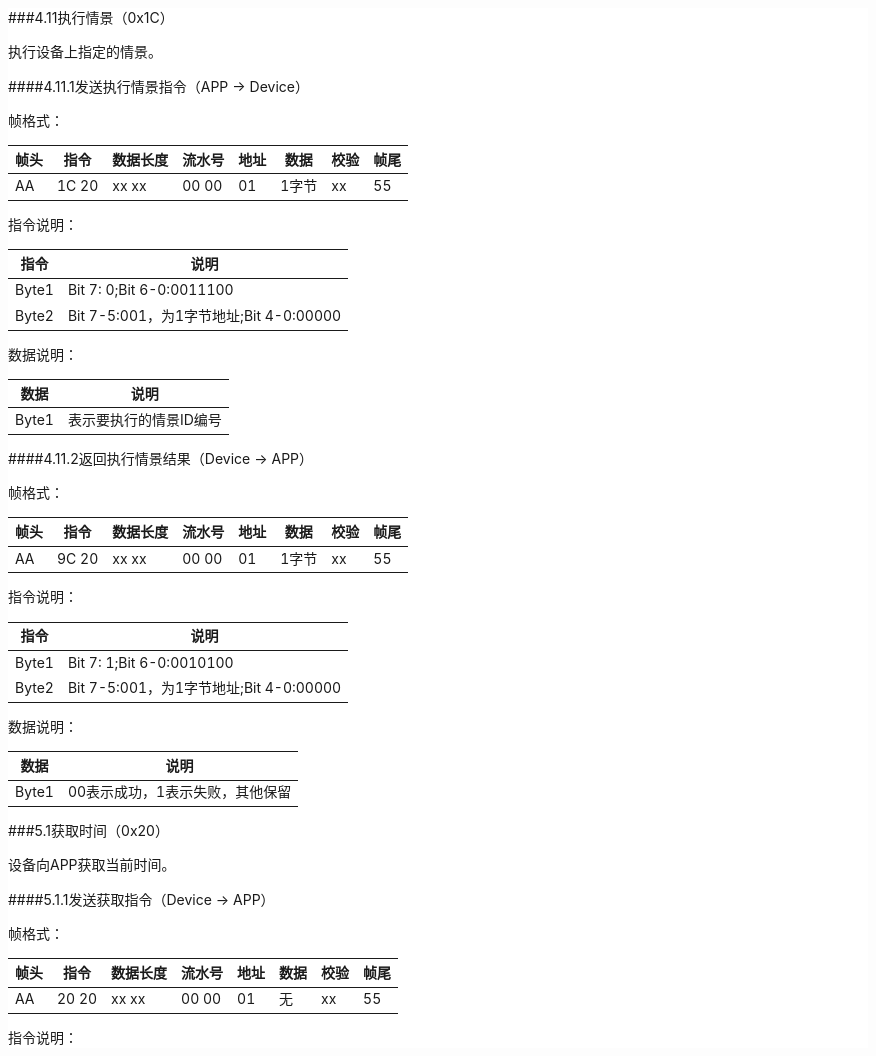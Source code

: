 ###<a name="4.11">4.11执行情景（0x1C）</a>

执行设备上指定的情景。

####<a name="4.11.1">4.11.1发送执行情景指令（APP -> Device）</a>

帧格式：

帧头 | 指令| 数据长度 | 流水号 | 地址 | 数据 | 校验 | 帧尾
---- | ---- | ----| ---- | ----| ----| ----| ----
AA	|1C 20|	xx xx|	00 00|	01|	1字节|	xx|	55

指令说明：

指令 | 说明
---- | ----
Byte1|	Bit 7: 0;Bit 6-0:0011100
Byte2|	Bit 7-5:001，为1字节地址;Bit 4-0:00000

数据说明：

数据|说明
---- | ----
Byte1|表示要执行的情景ID编号

####<a name="4.11.2">4.11.2返回执行情景结果（Device -> APP）</a>

帧格式：

帧头 | 指令| 数据长度 | 流水号 | 地址 | 数据 | 校验 | 帧尾
---- | ---- | ----| ---- | ----| ----| ----| ----
AA	|9C 20|	xx xx|	00 00|	01|	1字节|	xx|	55

指令说明：

指令 | 说明
---- | ----
Byte1|	Bit 7: 1;Bit 6-0:0010100
Byte2|	Bit 7-5:001，为1字节地址;Bit 4-0:00000

数据说明：

数据|说明
---- | ----
Byte1|	00表示成功，1表示失败，其他保留


###<a name="5.1">5.1获取时间（0x20）</a>

设备向APP获取当前时间。

####<a name="5.1.1">5.1.1发送获取指令（Device -> APP）</a>

帧格式：

帧头 | 指令| 数据长度 | 流水号 | 地址 | 数据 | 校验 | 帧尾
---- | ---- | ----| ---- | ----| ----| ----| ----
AA	|20 20|	xx xx|	00 00|	01|	无|	xx|	55

指令说明：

========================================

Count up the lines of the listing where "Device" occurs, and answer with that number only.

- **REPLY**: 3